BEGIN
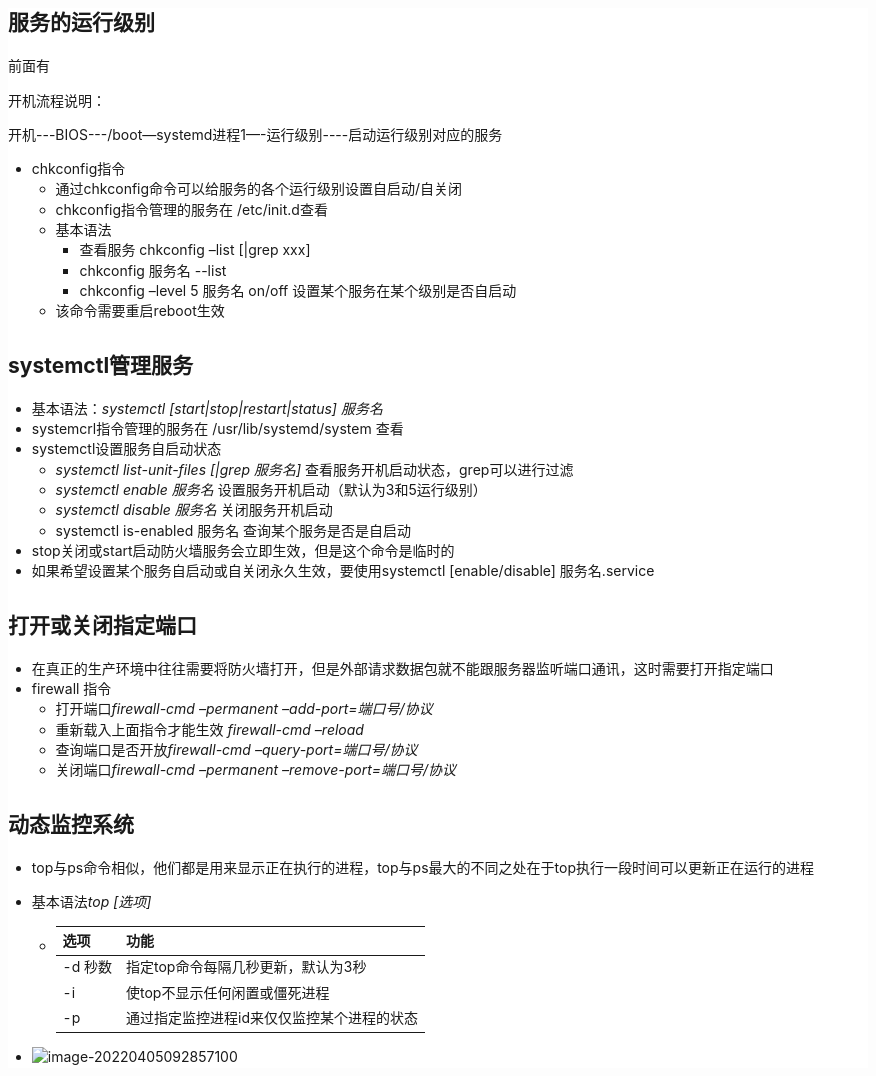 ## 服务的运行级别

前面有

开机流程说明：

开机---BIOS---/boot—systemd进程1—-运行级别----启动运行级别对应的服务

- chkconfig指令
  - 通过chkconfig命令可以给服务的各个运行级别设置自启动/自关闭
  - chkconfig指令管理的服务在 /etc/init.d查看
  - 基本语法 
    - 查看服务 chkconfig –list \[|grep xxx]
    - chkconfig 服务名 --list
    - chkconfig –level 5 服务名 on/off    设置某个服务在某个级别是否自启动
  - 该命令需要重启reboot生效

## systemctl管理服务

- 基本语法：*systemctl \[start|stop|restart|status] 服务名*
- systemcrl指令管理的服务在 /usr/lib/systemd/system 查看
- systemctl设置服务自启动状态
  - *systemctl list-unit-files \[|grep 服务名]*  查看服务开机启动状态，grep可以进行过滤
  - *systemctl enable 服务名* 设置服务开机启动（默认为3和5运行级别）
  - *systemctl disable 服务名* 关闭服务开机启动
  - systemctl is-enabled 服务名 查询某个服务是否是自启动
- stop关闭或start启动防火墙服务会立即生效，但是这个命令是临时的
- 如果希望设置某个服务自启动或自关闭永久生效，要使用systemctl \[enable/disable] 服务名.service

## 打开或关闭指定端口

- 在真正的生产环境中往往需要将防火墙打开，但是外部请求数据包就不能跟服务器监听端口通讯，这时需要打开指定端口
- firewall 指令
  - 打开端口*firewall-cmd –permanent –add-port=端口号/协议*
  - 重新载入上面指令才能生效 *firewall-cmd –reload*
  - 查询端口是否开放*firewall-cmd –query-port=端口号/协议*
  - 关闭端口*firewall-cmd –permanent –remove-port=端口号/协议*

## 动态监控系统

- top与ps命令相似，他们都是用来显示正在执行的进程，top与ps最大的不同之处在于top执行一段时间可以更新正在运行的进程

- 基本语法*top \[选项]*

  - | 选项    | 功能                                       |
    | ------- | ------------------------------------------ |
    | -d 秒数 | 指定top命令每隔几秒更新，默认为3秒         |
    | -i      | 使top不显示任何闲置或僵死进程              |
    | -p      | 通过指定监控进程id来仅仅监控某个进程的状态 |

- ![image-20220405092857100](C:\Users\Dats\AppData\Roaming\Typora\typora-user-images\image-20220405092857100.png)
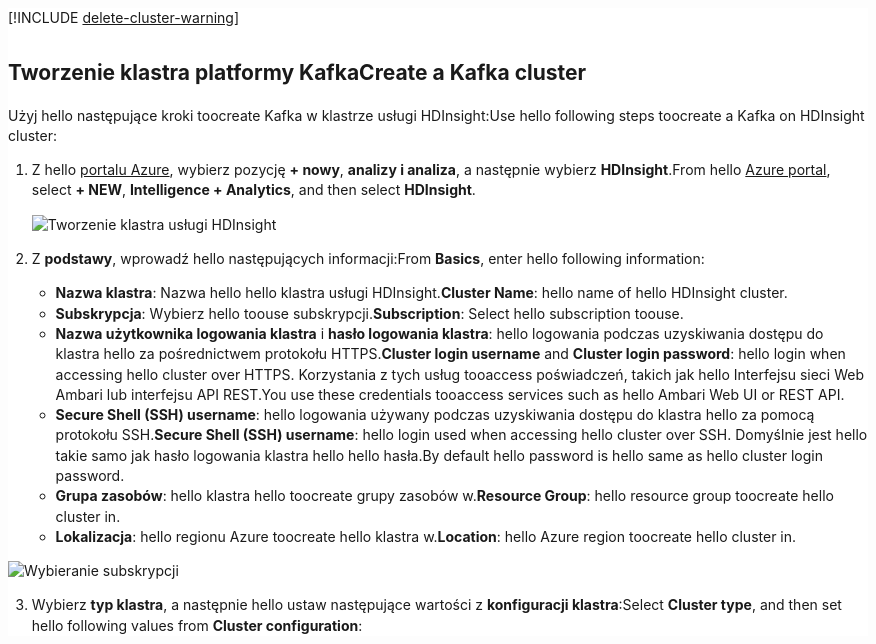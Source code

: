 [!INCLUDE [delete-cluster-warning](../../includes/hdinsight-delete-cluster-warning.md)]

## <a name="create-a-kafka-cluster"></a><span data-ttu-id="338ba-110">Tworzenie klastra platformy Kafka</span><span class="sxs-lookup"><span data-stu-id="338ba-110">Create a Kafka cluster</span></span>

<span data-ttu-id="338ba-111">Użyj hello następujące kroki toocreate Kafka w klastrze usługi HDInsight:</span><span class="sxs-lookup"><span data-stu-id="338ba-111">Use hello following steps toocreate a Kafka on HDInsight cluster:</span></span>

1. <span data-ttu-id="338ba-112">Z hello [portalu Azure](https://portal.azure.com), wybierz pozycję **+ nowy**, **analizy i analiza**, a następnie wybierz **HDInsight**.</span><span class="sxs-lookup"><span data-stu-id="338ba-112">From hello [Azure portal](https://portal.azure.com), select **+ NEW**, **Intelligence + Analytics**, and then select **HDInsight**.</span></span>
   
    ![Tworzenie klastra usługi HDInsight](./media/hdinsight-apache-kafka-get-started/create-hdinsight.png)

2. <span data-ttu-id="338ba-114">Z **podstawy**, wprowadź hello następujących informacji:</span><span class="sxs-lookup"><span data-stu-id="338ba-114">From **Basics**, enter hello following information:</span></span>

    * <span data-ttu-id="338ba-115">**Nazwa klastra**: Nazwa hello hello klastra usługi HDInsight.</span><span class="sxs-lookup"><span data-stu-id="338ba-115">**Cluster Name**: hello name of hello HDInsight cluster.</span></span>
    * <span data-ttu-id="338ba-116">**Subskrypcja**: Wybierz hello toouse subskrypcji.</span><span class="sxs-lookup"><span data-stu-id="338ba-116">**Subscription**: Select hello subscription toouse.</span></span>
    * <span data-ttu-id="338ba-117">**Nazwa użytkownika logowania klastra** i **hasło logowania klastra**: hello logowania podczas uzyskiwania dostępu do klastra hello za pośrednictwem protokołu HTTPS.</span><span class="sxs-lookup"><span data-stu-id="338ba-117">**Cluster login username** and **Cluster login password**: hello login when accessing hello cluster over HTTPS.</span></span> <span data-ttu-id="338ba-118">Korzystania z tych usług tooaccess poświadczeń, takich jak hello Interfejsu sieci Web Ambari lub interfejsu API REST.</span><span class="sxs-lookup"><span data-stu-id="338ba-118">You use these credentials tooaccess services such as hello Ambari Web UI or REST API.</span></span>
    * <span data-ttu-id="338ba-119">**Secure Shell (SSH) username**: hello logowania używany podczas uzyskiwania dostępu do klastra hello za pomocą protokołu SSH.</span><span class="sxs-lookup"><span data-stu-id="338ba-119">**Secure Shell (SSH) username**: hello login used when accessing hello cluster over SSH.</span></span> <span data-ttu-id="338ba-120">Domyślnie jest hello takie samo jak hasło logowania klastra hello hello hasła.</span><span class="sxs-lookup"><span data-stu-id="338ba-120">By default hello password is hello same as hello cluster login password.</span></span>
    * <span data-ttu-id="338ba-121">**Grupa zasobów**: hello klastra hello toocreate grupy zasobów w.</span><span class="sxs-lookup"><span data-stu-id="338ba-121">**Resource Group**: hello resource group toocreate hello cluster in.</span></span>
    * <span data-ttu-id="338ba-122">**Lokalizacja**: hello regionu Azure toocreate hello klastra w.</span><span class="sxs-lookup"><span data-stu-id="338ba-122">**Location**: hello Azure region toocreate hello cluster in.</span></span>
   
 ![Wybieranie subskrypcji](./media/hdinsight-apache-kafka-get-started/hdinsight-basic-configuration.png)

3. <span data-ttu-id="338ba-124">Wybierz **typ klastra**, a następnie hello ustaw następujące wartości z **konfiguracji klastra**:</span><span class="sxs-lookup"><span data-stu-id="338ba-124">Select **Cluster type**, and then set hello following values from **Cluster configuration**:</span></span>
   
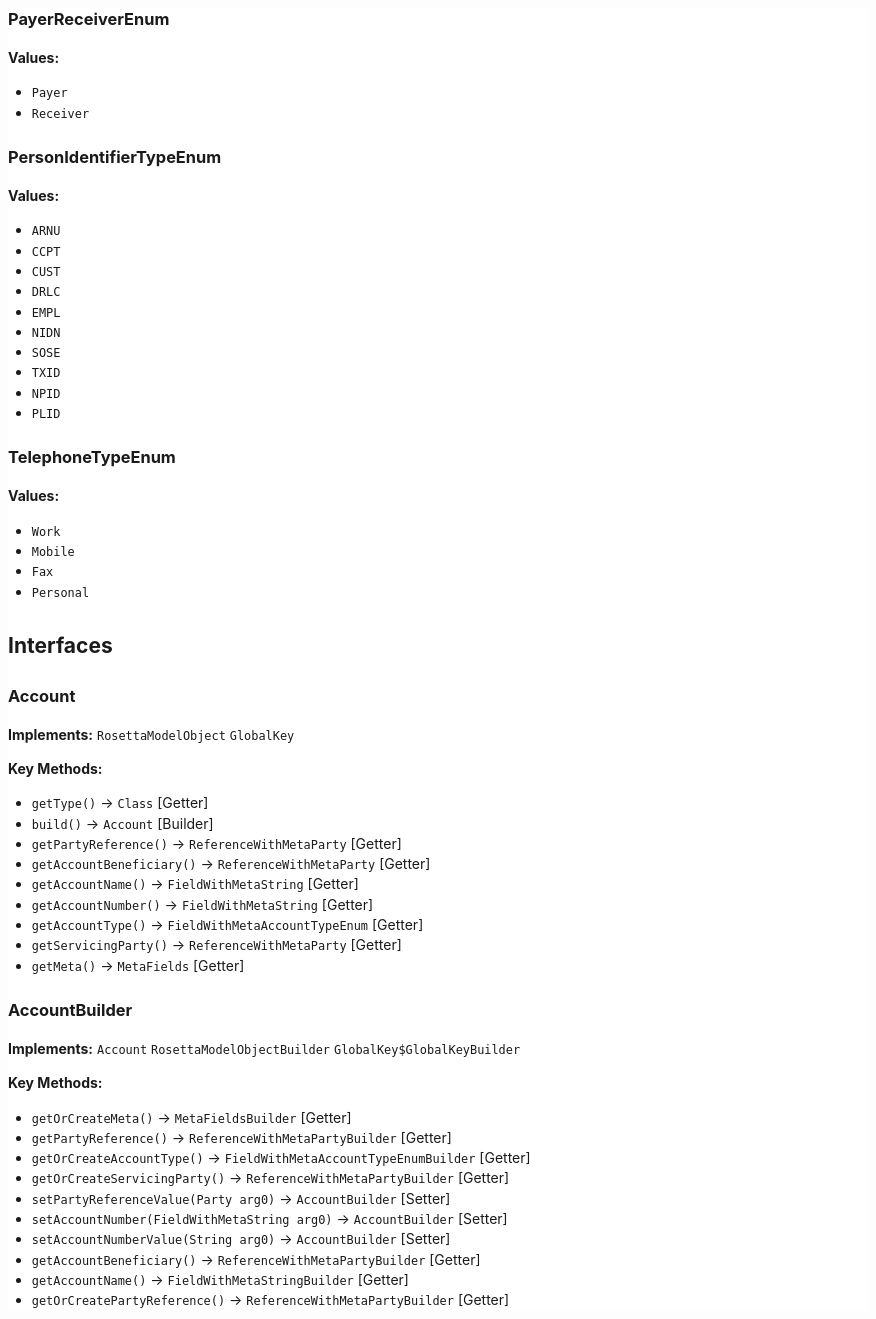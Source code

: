 
### PayerReceiverEnum
**Values:**
- `Payer`
- `Receiver`

### PersonIdentifierTypeEnum
**Values:**
- `ARNU`
- `CCPT`
- `CUST`
- `DRLC`
- `EMPL`
- `NIDN`
- `SOSE`
- `TXID`
- `NPID`
- `PLID`

### TelephoneTypeEnum
**Values:**
- `Work`
- `Mobile`
- `Fax`
- `Personal`

## Interfaces

### Account
**Implements:** `RosettaModelObject` `GlobalKey` 

**Key Methods:**
- `getType()` → `Class` [Getter]
- `build()` → `Account` [Builder]
- `getPartyReference()` → `ReferenceWithMetaParty` [Getter]
- `getAccountBeneficiary()` → `ReferenceWithMetaParty` [Getter]
- `getAccountName()` → `FieldWithMetaString` [Getter]
- `getAccountNumber()` → `FieldWithMetaString` [Getter]
- `getAccountType()` → `FieldWithMetaAccountTypeEnum` [Getter]
- `getServicingParty()` → `ReferenceWithMetaParty` [Getter]
- `getMeta()` → `MetaFields` [Getter]

### AccountBuilder
**Implements:** `Account` `RosettaModelObjectBuilder` `GlobalKey$GlobalKeyBuilder` 

**Key Methods:**
- `getOrCreateMeta()` → `MetaFieldsBuilder` [Getter]
- `getPartyReference()` → `ReferenceWithMetaPartyBuilder` [Getter]
- `getOrCreateAccountType()` → `FieldWithMetaAccountTypeEnumBuilder` [Getter]
- `getOrCreateServicingParty()` → `ReferenceWithMetaPartyBuilder` [Getter]
- `setPartyReferenceValue(Party arg0)` → `AccountBuilder` [Setter]
- `setAccountNumber(FieldWithMetaString arg0)` → `AccountBuilder` [Setter]
- `setAccountNumberValue(String arg0)` → `AccountBuilder` [Setter]
- `getAccountBeneficiary()` → `ReferenceWithMetaPartyBuilder` [Getter]
- `getAccountName()` → `FieldWithMetaStringBuilder` [Getter]
- `getOrCreatePartyReference()` → `ReferenceWithMetaPartyBuilder` [Getter]
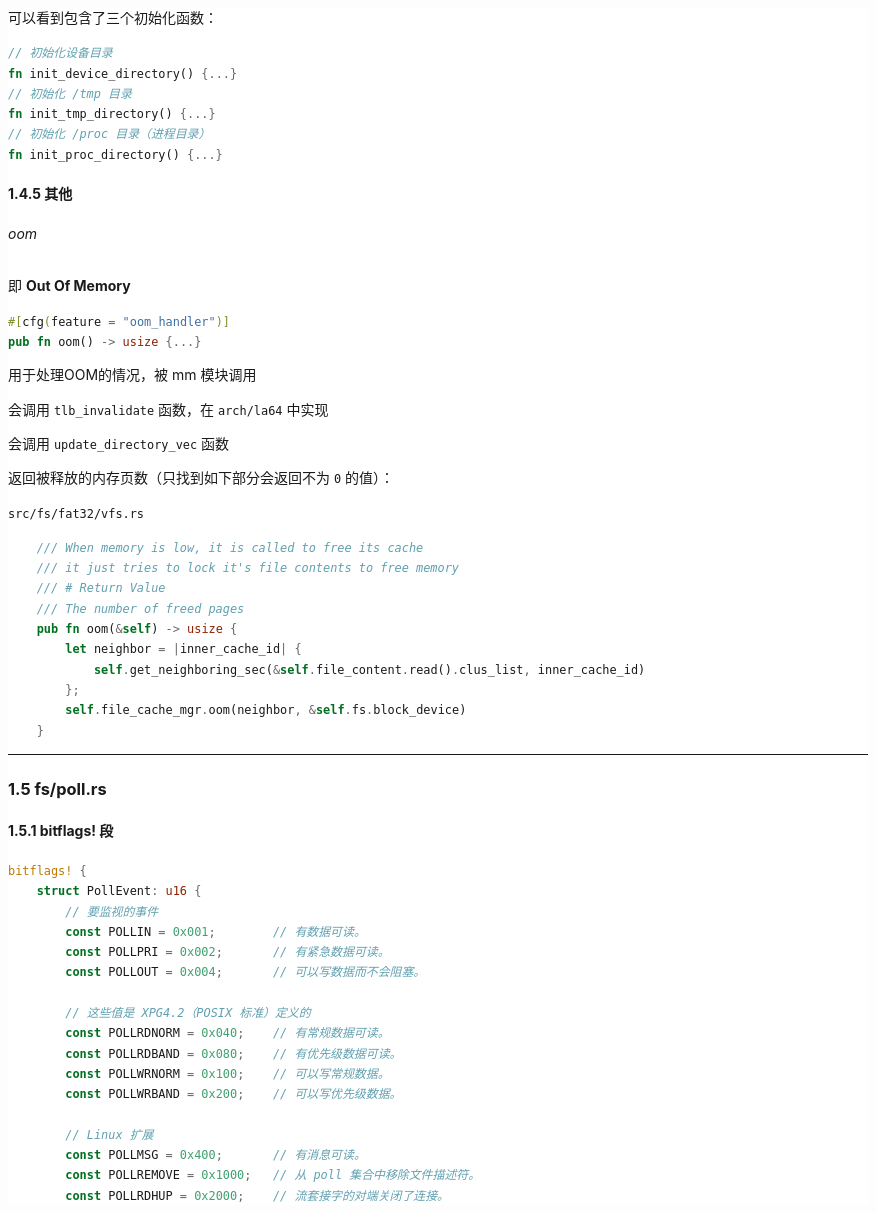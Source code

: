 可以看到包含了三个初始化函数：

```rust
// 初始化设备目录
fn init_device_directory() {...}
// 初始化 /tmp 目录
fn init_tmp_directory() {...}
// 初始化 /proc 目录（进程目录）
fn init_proc_directory() {...}
```

#### 1.4.5 其他

###### oom

即 **Out Of Memory**

```rust
#[cfg(feature = "oom_handler")]
pub fn oom() -> usize {...}
```

用于处理OOM的情况，被 mm 模块调用

会调用 `tlb_invalidate` 函数，在 `arch/la64` 中实现

会调用 `update_directory_vec` 函数

返回被释放的内存页数（只找到如下部分会返回不为 `0` 的值）：

`src/fs/fat32/vfs.rs`

```rust
    /// When memory is low, it is called to free its cache
    /// it just tries to lock it's file contents to free memory
    /// # Return Value
    /// The number of freed pages
    pub fn oom(&self) -> usize {
        let neighbor = |inner_cache_id| {
            self.get_neighboring_sec(&self.file_content.read().clus_list, inner_cache_id)
        };
        self.file_cache_mgr.oom(neighbor, &self.fs.block_device)
    }
```

---

### 1.5 fs/poll.rs

#### 1.5.1 bitflags! 段

```rust
bitflags! {
    struct PollEvent: u16 {
        // 要监视的事件
        const POLLIN = 0x001;        // 有数据可读。
        const POLLPRI = 0x002;       // 有紧急数据可读。
        const POLLOUT = 0x004;       // 可以写数据而不会阻塞。

        // 这些值是 XPG4.2（POSIX 标准）定义的
        const POLLRDNORM = 0x040;    // 有常规数据可读。
        const POLLRDBAND = 0x080;    // 有优先级数据可读。
        const POLLWRNORM = 0x100;    // 可以写常规数据。
        const POLLWRBAND = 0x200;    // 可以写优先级数据。

        // Linux 扩展
        const POLLMSG = 0x400;       // 有消息可读。
        const POLLREMOVE = 0x1000;   // 从 poll 集合中移除文件描述符。
        const POLLRDHUP = 0x2000;    // 流套接字的对端关闭了连接。

```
END
What this task involves -
Please, without any of the pictures, set down exactly the lines from the beginning of the listing to the line that contains "- *systemctl list-unit-files", inclusive.

The completed task -
 ## 服务的运行级别

前面有

开机流程说明：

开机---BIOS---/boot—systemd进程1—-运行级别----启动运行级别对应的服务

- chkconfig指令
  - 通过chkconfig命令可以给服务的各个运行级别设置自启动/自关闭
  - chkconfig指令管理的服务在 /etc/init.d查看
  - 基本语法 
    - 查看服务 chkconfig –list \[|grep xxx]
    - chkconfig 服务名 --list
    - chkconfig –level 5 服务名 on/off    设置某个服务在某个级别是否自启动
  - 该命令需要重启reboot生效

## systemctl管理服务

- 基本语法：*systemctl \[start|stop|restart|status] 服务名*
- systemcrl指令管理的服务在 /usr/lib/systemd/system 查看
- systemctl设置服务自启动状态
  - *systemctl list-unit-files \[|grep 服务名]*  查看服务开机启动状态，grep可以进行过滤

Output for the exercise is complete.